Klingbeil bezeichnete die jüngsten Gespräche mit der Europäischen Kommission über die Übergewinnsteuer als konstruktiv. Er betonte, wie wichtig es sei, Unternehmen zur Verantwortung zu ziehen, die in Krisenzeiten übermäßige Gewinne erzielen. Brüssel hat seine Haltung zu dem Vorschlag jedoch noch nicht endgültig festgelegt.

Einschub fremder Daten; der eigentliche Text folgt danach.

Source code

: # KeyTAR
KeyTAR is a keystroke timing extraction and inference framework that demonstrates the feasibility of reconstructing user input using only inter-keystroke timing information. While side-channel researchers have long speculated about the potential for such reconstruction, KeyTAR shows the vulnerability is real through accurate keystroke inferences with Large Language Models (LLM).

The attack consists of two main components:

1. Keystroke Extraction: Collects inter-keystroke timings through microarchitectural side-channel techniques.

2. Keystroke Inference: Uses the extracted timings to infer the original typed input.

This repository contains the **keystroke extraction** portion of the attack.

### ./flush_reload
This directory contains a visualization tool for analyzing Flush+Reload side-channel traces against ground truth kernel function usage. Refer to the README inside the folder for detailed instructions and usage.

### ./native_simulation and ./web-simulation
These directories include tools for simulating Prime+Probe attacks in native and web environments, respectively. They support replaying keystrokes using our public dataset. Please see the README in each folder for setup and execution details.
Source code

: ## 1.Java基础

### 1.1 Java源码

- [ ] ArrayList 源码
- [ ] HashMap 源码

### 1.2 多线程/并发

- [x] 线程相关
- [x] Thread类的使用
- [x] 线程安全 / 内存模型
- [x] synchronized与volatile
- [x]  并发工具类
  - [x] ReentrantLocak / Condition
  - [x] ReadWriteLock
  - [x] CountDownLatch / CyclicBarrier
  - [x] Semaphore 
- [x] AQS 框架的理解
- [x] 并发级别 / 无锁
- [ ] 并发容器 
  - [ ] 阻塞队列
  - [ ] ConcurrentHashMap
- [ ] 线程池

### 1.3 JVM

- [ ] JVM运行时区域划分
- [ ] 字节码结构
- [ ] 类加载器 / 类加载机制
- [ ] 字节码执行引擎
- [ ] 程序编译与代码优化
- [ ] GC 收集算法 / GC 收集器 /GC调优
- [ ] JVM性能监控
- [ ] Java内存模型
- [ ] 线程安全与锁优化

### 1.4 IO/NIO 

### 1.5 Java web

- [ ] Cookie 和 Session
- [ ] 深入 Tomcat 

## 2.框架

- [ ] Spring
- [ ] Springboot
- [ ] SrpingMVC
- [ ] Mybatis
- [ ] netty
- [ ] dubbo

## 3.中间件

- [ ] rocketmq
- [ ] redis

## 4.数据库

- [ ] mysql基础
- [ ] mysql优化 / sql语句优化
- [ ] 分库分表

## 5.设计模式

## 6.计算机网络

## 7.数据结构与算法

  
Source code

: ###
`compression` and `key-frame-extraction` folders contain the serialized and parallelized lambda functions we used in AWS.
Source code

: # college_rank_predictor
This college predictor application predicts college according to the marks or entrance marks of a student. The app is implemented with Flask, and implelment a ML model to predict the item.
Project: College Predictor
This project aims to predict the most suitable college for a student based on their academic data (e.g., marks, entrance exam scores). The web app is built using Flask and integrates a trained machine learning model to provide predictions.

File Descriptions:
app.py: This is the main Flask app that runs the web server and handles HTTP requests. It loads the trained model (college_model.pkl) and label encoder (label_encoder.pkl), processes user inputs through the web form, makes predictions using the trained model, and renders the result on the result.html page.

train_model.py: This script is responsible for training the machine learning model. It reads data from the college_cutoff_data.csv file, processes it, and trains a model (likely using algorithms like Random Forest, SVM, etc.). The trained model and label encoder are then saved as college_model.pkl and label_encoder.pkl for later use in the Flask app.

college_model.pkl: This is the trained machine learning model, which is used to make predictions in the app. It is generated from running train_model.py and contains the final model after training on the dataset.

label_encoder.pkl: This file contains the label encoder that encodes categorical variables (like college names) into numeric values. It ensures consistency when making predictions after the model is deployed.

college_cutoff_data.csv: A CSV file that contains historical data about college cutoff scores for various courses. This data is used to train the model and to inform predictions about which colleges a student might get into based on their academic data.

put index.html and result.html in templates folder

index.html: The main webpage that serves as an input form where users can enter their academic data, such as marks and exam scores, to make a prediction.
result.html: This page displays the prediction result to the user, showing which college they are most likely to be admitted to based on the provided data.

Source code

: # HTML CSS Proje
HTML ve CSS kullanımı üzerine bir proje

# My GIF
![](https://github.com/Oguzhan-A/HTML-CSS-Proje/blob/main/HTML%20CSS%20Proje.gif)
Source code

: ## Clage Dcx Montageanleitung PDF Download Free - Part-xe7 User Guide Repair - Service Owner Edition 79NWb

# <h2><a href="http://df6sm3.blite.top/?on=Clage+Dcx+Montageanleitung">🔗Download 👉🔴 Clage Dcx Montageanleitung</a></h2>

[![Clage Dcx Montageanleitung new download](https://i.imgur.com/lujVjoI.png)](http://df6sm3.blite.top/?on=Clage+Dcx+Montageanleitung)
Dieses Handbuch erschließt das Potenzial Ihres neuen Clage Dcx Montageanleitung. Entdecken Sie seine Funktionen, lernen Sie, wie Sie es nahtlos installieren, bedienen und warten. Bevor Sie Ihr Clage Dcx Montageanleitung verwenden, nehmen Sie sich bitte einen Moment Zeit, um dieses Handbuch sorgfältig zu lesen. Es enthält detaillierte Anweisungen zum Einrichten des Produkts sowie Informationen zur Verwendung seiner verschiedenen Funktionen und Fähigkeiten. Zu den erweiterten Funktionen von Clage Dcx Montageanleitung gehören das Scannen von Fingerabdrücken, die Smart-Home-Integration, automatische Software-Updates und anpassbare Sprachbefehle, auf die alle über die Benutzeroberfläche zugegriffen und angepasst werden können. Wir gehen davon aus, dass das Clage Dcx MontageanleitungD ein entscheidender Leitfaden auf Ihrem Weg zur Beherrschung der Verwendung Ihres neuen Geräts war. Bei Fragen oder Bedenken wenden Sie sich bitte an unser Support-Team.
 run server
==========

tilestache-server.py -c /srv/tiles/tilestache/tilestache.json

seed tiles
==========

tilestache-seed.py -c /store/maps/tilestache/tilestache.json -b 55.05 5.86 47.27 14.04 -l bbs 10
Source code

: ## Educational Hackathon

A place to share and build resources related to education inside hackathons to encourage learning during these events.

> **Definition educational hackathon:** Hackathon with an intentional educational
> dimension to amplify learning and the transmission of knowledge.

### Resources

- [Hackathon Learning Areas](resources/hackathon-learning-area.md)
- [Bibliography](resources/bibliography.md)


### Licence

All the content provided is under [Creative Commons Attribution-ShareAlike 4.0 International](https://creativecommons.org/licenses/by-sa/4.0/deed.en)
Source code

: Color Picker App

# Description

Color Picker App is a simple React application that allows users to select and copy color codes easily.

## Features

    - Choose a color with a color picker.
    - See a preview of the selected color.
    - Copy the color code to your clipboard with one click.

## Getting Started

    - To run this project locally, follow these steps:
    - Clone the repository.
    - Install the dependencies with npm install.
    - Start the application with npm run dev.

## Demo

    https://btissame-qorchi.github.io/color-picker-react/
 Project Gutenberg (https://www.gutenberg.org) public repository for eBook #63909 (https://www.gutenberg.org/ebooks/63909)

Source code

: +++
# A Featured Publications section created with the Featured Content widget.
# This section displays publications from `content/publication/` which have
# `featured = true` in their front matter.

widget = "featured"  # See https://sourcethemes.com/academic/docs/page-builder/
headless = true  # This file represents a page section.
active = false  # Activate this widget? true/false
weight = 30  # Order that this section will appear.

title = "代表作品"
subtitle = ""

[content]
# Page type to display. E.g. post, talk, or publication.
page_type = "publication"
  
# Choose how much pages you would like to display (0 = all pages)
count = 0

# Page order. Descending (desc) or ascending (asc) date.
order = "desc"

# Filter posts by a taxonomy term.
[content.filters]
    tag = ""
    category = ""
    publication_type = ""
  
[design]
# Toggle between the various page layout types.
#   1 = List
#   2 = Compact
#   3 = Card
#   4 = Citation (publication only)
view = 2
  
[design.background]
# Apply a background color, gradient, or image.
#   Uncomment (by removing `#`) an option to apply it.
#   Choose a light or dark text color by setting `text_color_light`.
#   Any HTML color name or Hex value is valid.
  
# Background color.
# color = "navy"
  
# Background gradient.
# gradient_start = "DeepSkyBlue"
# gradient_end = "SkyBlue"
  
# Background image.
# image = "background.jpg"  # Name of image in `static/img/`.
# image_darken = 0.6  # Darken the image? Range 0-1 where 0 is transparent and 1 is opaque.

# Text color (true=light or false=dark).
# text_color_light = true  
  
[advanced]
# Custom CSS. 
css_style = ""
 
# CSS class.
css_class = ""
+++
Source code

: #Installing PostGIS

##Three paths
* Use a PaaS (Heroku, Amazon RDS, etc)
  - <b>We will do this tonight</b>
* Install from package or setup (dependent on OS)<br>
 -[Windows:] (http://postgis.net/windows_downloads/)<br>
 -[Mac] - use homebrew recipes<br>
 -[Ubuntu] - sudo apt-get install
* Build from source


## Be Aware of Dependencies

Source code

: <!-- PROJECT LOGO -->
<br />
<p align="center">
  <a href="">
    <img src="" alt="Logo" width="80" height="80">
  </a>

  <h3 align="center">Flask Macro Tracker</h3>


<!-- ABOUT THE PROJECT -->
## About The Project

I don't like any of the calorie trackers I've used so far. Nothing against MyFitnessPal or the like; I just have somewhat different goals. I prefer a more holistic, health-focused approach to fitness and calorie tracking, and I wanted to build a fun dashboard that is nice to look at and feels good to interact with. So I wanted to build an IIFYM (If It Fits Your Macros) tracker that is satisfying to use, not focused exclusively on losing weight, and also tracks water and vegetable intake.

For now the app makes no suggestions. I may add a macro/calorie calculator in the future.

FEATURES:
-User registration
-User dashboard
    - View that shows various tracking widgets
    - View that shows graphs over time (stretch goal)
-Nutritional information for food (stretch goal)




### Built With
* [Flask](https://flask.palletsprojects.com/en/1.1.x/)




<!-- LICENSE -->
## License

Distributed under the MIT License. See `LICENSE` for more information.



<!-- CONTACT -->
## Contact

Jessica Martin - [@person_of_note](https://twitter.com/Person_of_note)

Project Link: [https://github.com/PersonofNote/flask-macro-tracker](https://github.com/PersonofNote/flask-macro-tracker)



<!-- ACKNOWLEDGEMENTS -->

Bei der Einkommensteuerreform hat sich die Koalition auf die Notwendigkeit solider Finanzierungsmechanismen geeinigt. Klingbeil bestand darauf, dass Entlastungen spürbar sein müssen, damit Verbraucher direkt von sinkenden Kosten profitieren. Der Treibstoffrabatt, der die Preise für Benzin und Diesel um etwa 17 Cent pro Liter senken soll, gilt für zwei Monate ab dem 1. Mai.

Der Minister lobte den Rabatt als wichtigen Schritt, um Bürgerinnen und Bürger bei steigenden Ausgaben zu unterstützen. Gleichzeitig warnte er, dass sichergestellt werden müsse, dass die Preissenkungen auch tatsächlich an den Tankstellen ankommen.

Der Treibstoffrabatt tritt am 1. Mai in Kraft und bietet Autofahrern eine kurzfristige Entlastung. Die Einkommensteuerreform wird noch finalisiert, wobei die Regierung klare Finanzierungslösungen in den Fokus stellt. Die Übergewinnsteuer hingegen bleibt vorerst in der Schwebe, da Brüssel die Prüfung des Vorhabens fortsetzt.